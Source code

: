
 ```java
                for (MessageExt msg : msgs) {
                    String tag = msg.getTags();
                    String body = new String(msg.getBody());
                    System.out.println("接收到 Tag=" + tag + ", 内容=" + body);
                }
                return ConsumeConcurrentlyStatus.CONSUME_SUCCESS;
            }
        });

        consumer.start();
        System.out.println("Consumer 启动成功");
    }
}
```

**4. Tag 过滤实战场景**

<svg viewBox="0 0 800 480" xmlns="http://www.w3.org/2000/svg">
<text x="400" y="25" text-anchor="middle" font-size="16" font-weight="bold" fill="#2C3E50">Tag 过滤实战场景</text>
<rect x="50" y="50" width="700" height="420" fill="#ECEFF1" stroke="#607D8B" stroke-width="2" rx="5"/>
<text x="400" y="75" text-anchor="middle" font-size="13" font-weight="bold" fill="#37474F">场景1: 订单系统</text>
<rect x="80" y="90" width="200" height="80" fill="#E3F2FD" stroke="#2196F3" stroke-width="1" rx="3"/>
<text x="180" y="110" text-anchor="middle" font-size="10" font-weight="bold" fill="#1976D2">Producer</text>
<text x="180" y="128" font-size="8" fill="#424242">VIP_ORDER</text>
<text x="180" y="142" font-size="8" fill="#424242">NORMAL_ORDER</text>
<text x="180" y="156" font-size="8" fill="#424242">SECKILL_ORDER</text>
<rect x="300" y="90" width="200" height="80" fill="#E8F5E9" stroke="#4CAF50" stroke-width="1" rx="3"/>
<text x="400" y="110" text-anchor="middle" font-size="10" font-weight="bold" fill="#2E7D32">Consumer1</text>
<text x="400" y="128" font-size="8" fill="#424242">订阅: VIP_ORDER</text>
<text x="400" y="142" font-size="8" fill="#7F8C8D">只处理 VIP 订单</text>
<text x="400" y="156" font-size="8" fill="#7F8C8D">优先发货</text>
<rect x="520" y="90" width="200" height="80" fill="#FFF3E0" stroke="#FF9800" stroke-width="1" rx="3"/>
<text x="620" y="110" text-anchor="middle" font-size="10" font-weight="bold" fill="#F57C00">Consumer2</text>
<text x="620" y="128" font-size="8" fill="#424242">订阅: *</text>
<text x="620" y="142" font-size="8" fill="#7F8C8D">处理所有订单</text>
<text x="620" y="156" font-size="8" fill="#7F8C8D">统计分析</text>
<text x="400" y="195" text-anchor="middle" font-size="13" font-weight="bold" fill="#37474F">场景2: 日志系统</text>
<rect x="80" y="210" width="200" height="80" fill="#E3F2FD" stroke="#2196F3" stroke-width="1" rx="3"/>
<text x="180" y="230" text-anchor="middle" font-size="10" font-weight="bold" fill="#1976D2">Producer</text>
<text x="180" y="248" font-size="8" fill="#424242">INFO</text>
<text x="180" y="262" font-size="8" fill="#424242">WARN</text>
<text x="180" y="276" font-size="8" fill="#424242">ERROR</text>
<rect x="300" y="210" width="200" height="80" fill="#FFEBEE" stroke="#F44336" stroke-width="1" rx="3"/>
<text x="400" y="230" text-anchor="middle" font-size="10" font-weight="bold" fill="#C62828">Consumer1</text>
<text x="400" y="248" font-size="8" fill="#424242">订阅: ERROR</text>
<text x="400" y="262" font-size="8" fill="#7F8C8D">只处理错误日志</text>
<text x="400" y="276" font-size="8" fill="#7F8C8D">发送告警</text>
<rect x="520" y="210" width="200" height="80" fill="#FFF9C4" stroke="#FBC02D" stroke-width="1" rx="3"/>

→ Task item:
I need each line of the entries that holds the string "println" located and copied.

→ Answer space:
                    System.out.println("接收到 Tag=" + tag + ", 内容=" + body);
        System.out.println("Consumer 启动成功");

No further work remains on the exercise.